_DIRECTIONS_:
Each line of the data below that contains "HRGN" must be copied.

(Records from a data source)
Start of Block

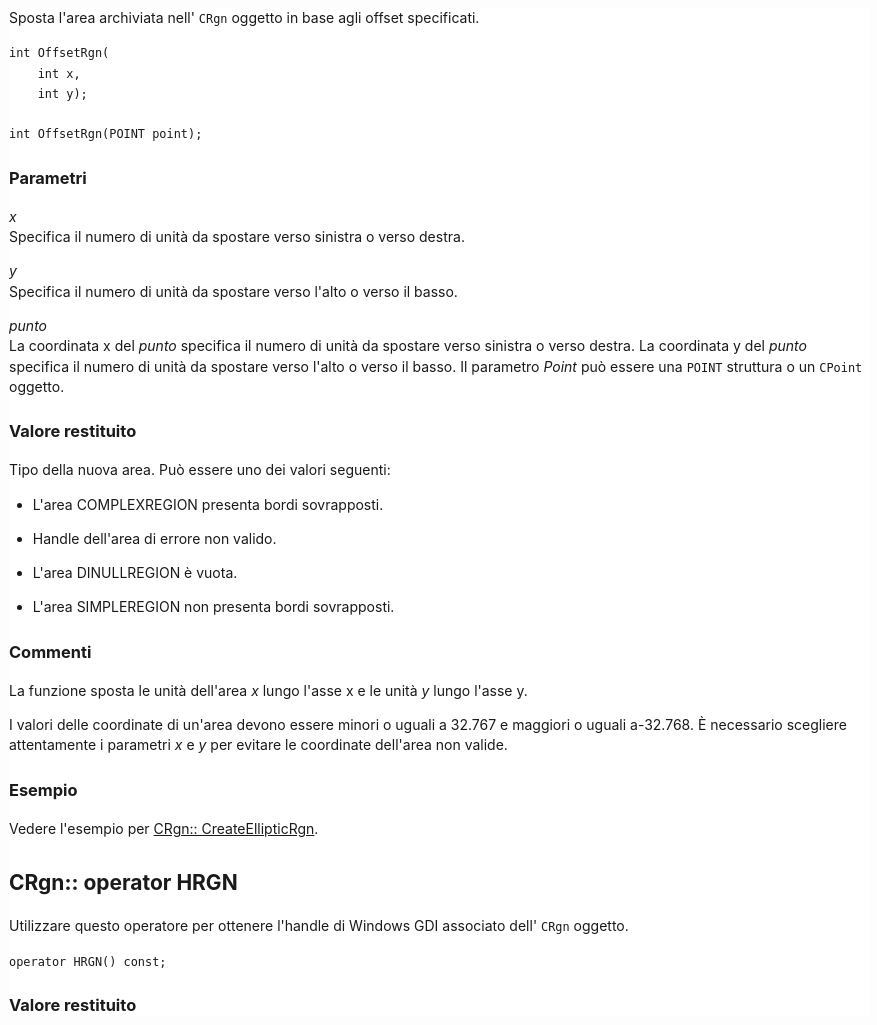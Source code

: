Sposta l'area archiviata nell' `CRgn` oggetto in base agli offset specificati.

```
int OffsetRgn(
    int x,
    int y);

int OffsetRgn(POINT point);
```

### <a name="parameters"></a>Parametri

*x*<br/>
Specifica il numero di unità da spostare verso sinistra o verso destra.

*y*<br/>
Specifica il numero di unità da spostare verso l'alto o verso il basso.

*punto*<br/>
La coordinata x del *punto* specifica il numero di unità da spostare verso sinistra o verso destra. La coordinata y del *punto* specifica il numero di unità da spostare verso l'alto o verso il basso. Il parametro *Point* può essere una `POINT` struttura o un `CPoint` oggetto.

### <a name="return-value"></a>Valore restituito

Tipo della nuova area. Può essere uno dei valori seguenti:

- L'area COMPLEXREGION presenta bordi sovrapposti.

- Handle dell'area di errore non valido.

- L'area DINULLREGION è vuota.

- L'area SIMPLEREGION non presenta bordi sovrapposti.

### <a name="remarks"></a>Commenti

La funzione sposta le unità dell'area *x* lungo l'asse x e le unità *y* lungo l'asse y.

I valori delle coordinate di un'area devono essere minori o uguali a 32.767 e maggiori o uguali a-32.768. È necessario scegliere attentamente i parametri *x* e *y* per evitare le coordinate dell'area non valide.

### <a name="example"></a>Esempio

  Vedere l'esempio per [CRgn:: CreateEllipticRgn](#createellipticrgn).

## <a name="crgnoperator-hrgn"></a><a name="operator_hrgn"></a> CRgn:: operator HRGN

Utilizzare questo operatore per ottenere l'handle di Windows GDI associato dell' `CRgn` oggetto.

```
operator HRGN() const;
```

### <a name="return-value"></a>Valore restituito
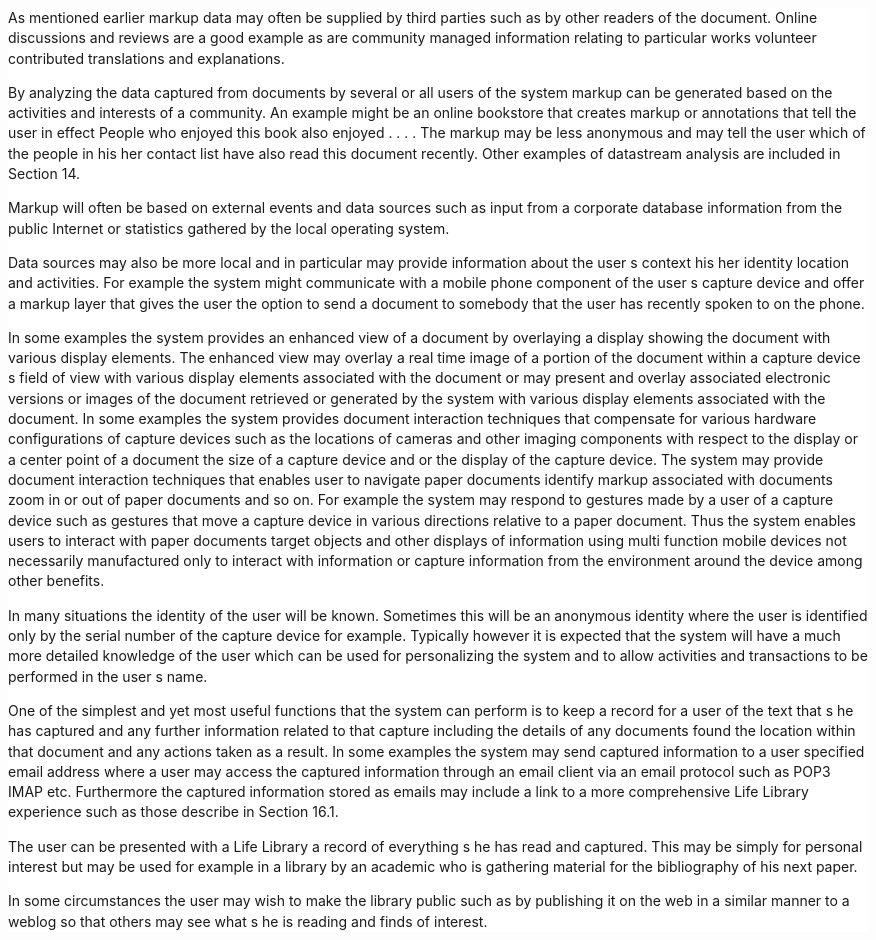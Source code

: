 As mentioned earlier markup data may often be supplied by third parties such as by other readers of the document. Online discussions and reviews are a good example as are community managed information relating to particular works volunteer contributed translations and explanations.

By analyzing the data captured from documents by several or all users of the system markup can be generated based on the activities and interests of a community. An example might be an online bookstore that creates markup or annotations that tell the user in effect People who enjoyed this book also enjoyed . . . . The markup may be less anonymous and may tell the user which of the people in his her contact list have also read this document recently. Other examples of datastream analysis are included in Section 14.

Markup will often be based on external events and data sources such as input from a corporate database information from the public Internet or statistics gathered by the local operating system.

Data sources may also be more local and in particular may provide information about the user s context his her identity location and activities. For example the system might communicate with a mobile phone component of the user s capture device and offer a markup layer that gives the user the option to send a document to somebody that the user has recently spoken to on the phone.

In some examples the system provides an enhanced view of a document by overlaying a display showing the document with various display elements. The enhanced view may overlay a real time image of a portion of the document within a capture device s field of view with various display elements associated with the document or may present and overlay associated electronic versions or images of the document retrieved or generated by the system with various display elements associated with the document. In some examples the system provides document interaction techniques that compensate for various hardware configurations of capture devices such as the locations of cameras and other imaging components with respect to the display or a center point of a document the size of a capture device and or the display of the capture device. The system may provide document interaction techniques that enables user to navigate paper documents identify markup associated with documents zoom in or out of paper documents and so on. For example the system may respond to gestures made by a user of a capture device such as gestures that move a capture device in various directions relative to a paper document. Thus the system enables users to interact with paper documents target objects and other displays of information using multi function mobile devices not necessarily manufactured only to interact with information or capture information from the environment around the device among other benefits.

In many situations the identity of the user will be known. Sometimes this will be an anonymous identity where the user is identified only by the serial number of the capture device for example. Typically however it is expected that the system will have a much more detailed knowledge of the user which can be used for personalizing the system and to allow activities and transactions to be performed in the user s name.

One of the simplest and yet most useful functions that the system can perform is to keep a record for a user of the text that s he has captured and any further information related to that capture including the details of any documents found the location within that document and any actions taken as a result. In some examples the system may send captured information to a user specified email address where a user may access the captured information through an email client via an email protocol such as POP3 IMAP etc. Furthermore the captured information stored as emails may include a link to a more comprehensive Life Library experience such as those describe in Section 16.1.

The user can be presented with a Life Library a record of everything s he has read and captured. This may be simply for personal interest but may be used for example in a library by an academic who is gathering material for the bibliography of his next paper.

In some circumstances the user may wish to make the library public such as by publishing it on the web in a similar manner to a weblog so that others may see what s he is reading and finds of interest.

End of Block

_EXERCISE ANSWER_:
## <a name="crgnoperator-hrgn"></a><a name="operator_hrgn"></a> CRgn:: operator HRGN
operator HRGN() const;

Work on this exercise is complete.